**Work to complete**.
Lines holding the string "homepage" in the listing below are to be copied.

**Record extracts**.
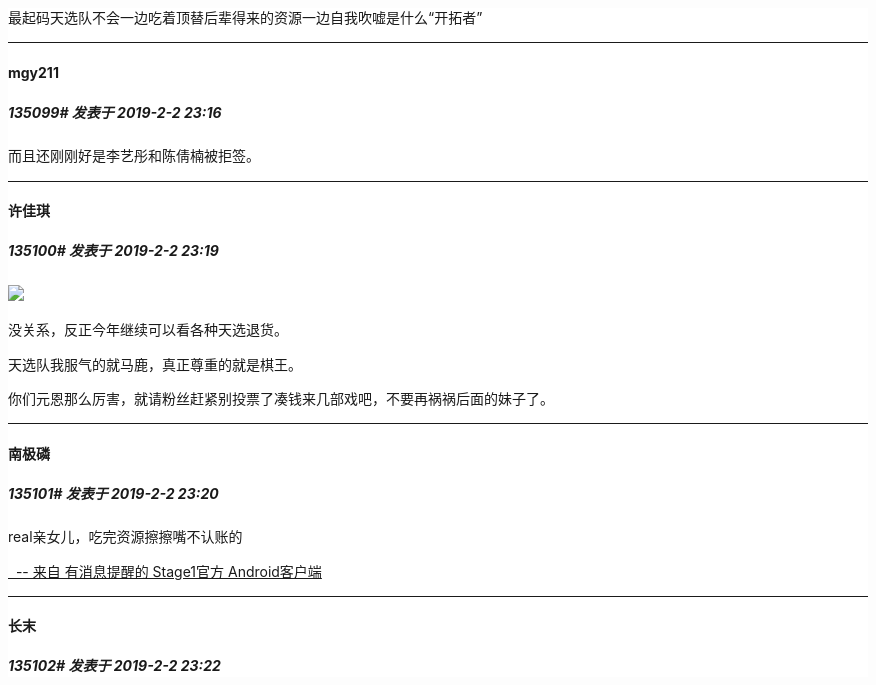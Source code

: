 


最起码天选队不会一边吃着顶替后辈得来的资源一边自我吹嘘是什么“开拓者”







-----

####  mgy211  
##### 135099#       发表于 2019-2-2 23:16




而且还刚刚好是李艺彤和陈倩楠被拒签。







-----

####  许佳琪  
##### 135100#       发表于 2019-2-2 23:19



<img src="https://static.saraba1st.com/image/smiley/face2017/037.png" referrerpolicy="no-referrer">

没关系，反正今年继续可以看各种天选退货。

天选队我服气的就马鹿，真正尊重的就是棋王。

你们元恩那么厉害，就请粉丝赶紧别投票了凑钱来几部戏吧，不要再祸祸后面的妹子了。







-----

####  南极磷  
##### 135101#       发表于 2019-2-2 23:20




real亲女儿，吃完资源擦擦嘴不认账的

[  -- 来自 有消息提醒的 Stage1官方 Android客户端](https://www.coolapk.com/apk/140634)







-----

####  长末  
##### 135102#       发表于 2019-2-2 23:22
==
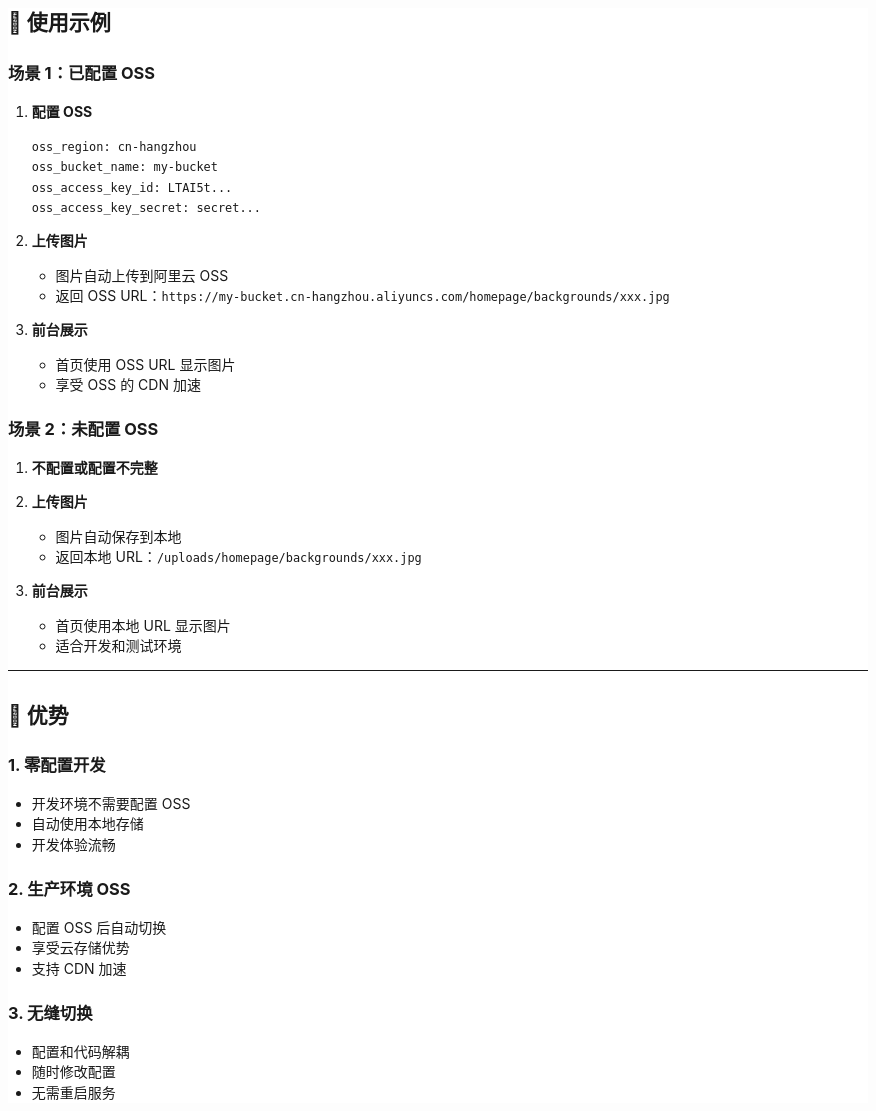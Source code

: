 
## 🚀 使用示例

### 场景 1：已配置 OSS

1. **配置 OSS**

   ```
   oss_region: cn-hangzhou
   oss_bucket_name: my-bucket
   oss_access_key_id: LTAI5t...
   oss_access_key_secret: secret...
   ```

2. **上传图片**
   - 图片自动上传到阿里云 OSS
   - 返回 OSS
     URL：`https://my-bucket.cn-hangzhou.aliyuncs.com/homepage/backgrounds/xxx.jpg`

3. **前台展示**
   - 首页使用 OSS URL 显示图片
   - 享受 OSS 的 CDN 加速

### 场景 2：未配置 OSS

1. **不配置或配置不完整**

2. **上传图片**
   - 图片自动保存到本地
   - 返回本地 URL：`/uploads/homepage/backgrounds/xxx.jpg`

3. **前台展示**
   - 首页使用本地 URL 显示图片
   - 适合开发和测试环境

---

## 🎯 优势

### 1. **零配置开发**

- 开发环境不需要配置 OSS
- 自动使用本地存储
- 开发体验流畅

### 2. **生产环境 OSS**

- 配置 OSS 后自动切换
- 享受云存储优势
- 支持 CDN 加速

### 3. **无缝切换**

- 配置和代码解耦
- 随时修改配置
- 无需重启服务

**Exercise response**.
     URL：`https://my-bucket.cn-hangzhou.aliyuncs.com/homepage/backgrounds/xxx.jpg`
   - 返回本地 URL：`/uploads/homepage/backgrounds/xxx.jpg`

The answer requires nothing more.